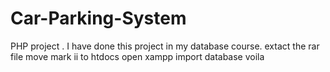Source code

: # Car-Parking-System
PHP project . I  have done this project in my database course.
extact the rar file
move mark ii to htdocs
open xampp
import database
voila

════

What you will do: An exact reproduction of the material above is needed, without its pictures.

Task response:
Source code

: # Car-Parking-System
PHP project . I  have done this project in my database course.
extact the rar file
move mark ii to htdocs
open xampp
import database
voila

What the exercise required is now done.